As author explain its like this : 50% of whole lifetime (known patched functions, other 50% of lifetime is unnnown at moment) are in gles2 , and that include warp3d time. So, is warp3d one are 30% , then gles2 by itself take only 20%. Probabaly we need simplify a bit final output :)

ptitSeb commented 5 years ago

Yes, I understood that.

Btw, I have just pushed a fix the glList issue that made the menu behave badly. But nothing for the performances, as it is small batch of draw command in many individual glList...

kas1e commented 5 years ago

Yeah, bug fixed.

There is another little cosmetic issue which you probabaly want to fix just to made gl4es be bug-free: when you run game, then hit "single player" , then "quick race", then choice a driver , then choice a track, you then have a screen, with some info, and "start race" button in the middle. Now, the bug part: if you press "start race" as it now, then that info screen didn't erased, and "loading race..." words come up on top of "Start race" words.

Then, if you doing the same, but with LIBGL_BEGINEND 0 , then, it reacts correctly : after pressing on start race, whole screen clears, and only "loading race ..." are shown.

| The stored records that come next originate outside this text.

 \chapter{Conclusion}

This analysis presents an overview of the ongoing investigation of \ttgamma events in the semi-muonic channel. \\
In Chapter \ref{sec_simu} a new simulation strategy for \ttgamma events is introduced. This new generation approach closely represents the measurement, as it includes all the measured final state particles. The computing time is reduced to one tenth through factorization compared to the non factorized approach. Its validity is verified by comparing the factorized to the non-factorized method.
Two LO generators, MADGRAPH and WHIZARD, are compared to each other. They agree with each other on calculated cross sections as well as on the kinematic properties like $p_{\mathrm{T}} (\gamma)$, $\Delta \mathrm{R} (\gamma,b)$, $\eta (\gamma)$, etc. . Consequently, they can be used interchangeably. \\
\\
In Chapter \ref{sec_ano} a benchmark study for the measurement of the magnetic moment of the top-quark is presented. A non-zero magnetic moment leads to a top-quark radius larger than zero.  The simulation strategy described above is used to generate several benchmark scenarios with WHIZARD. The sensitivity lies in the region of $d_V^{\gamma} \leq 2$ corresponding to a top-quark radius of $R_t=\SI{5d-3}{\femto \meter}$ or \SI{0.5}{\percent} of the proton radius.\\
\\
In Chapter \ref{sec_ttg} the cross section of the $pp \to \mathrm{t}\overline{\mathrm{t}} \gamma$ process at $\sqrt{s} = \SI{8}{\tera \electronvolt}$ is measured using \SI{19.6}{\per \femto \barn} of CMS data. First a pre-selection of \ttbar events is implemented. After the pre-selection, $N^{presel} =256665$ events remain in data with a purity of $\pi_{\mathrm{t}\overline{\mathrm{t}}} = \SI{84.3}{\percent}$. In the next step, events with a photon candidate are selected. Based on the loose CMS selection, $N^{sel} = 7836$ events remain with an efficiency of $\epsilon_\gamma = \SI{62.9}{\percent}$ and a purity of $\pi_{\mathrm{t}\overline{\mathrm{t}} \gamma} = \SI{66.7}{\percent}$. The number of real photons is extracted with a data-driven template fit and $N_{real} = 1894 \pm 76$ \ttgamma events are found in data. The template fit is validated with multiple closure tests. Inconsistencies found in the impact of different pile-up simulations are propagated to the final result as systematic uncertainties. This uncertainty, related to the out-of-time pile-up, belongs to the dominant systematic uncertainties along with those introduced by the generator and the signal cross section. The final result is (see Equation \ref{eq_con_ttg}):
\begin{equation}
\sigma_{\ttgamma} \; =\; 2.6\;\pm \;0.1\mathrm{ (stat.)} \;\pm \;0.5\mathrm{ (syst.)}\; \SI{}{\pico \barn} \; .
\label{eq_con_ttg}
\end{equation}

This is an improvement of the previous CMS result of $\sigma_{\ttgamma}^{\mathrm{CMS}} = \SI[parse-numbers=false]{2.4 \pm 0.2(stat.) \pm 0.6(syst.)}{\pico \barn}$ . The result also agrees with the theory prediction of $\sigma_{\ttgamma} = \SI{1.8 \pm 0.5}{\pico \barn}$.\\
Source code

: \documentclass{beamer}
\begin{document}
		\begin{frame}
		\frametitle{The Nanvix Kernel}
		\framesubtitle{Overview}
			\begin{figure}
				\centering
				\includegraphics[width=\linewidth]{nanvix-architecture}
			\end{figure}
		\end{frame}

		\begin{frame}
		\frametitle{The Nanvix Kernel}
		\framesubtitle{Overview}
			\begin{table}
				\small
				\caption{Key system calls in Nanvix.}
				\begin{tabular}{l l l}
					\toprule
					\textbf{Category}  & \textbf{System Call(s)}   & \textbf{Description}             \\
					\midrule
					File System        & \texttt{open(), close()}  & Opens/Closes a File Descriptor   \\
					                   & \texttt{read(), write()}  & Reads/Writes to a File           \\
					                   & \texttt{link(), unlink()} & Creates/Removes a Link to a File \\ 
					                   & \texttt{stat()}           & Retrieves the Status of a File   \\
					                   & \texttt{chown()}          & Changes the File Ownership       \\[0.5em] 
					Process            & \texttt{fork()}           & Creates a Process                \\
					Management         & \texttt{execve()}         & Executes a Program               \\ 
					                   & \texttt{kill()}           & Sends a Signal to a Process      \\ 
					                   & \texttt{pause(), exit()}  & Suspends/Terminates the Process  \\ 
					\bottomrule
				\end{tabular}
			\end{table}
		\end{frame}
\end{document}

That of course not big deal there, just seems there some issue flying around in gl4es

ptitSeb commented 5 years ago

Yes, I noticed that too, but I'm unsure what's going on there. I need to study the GL trace more carrefully to understand why gl4es would redraw everything.

kas1e commented 5 years ago

That one we can close at moment too imho. That last issue seems disappeared once you made LIBGL_USEVBO 1 as default (or maybe it was some other fix after we check it), so .. it works as should, speed are issues on our side with bufferunlock() speeds probabaly.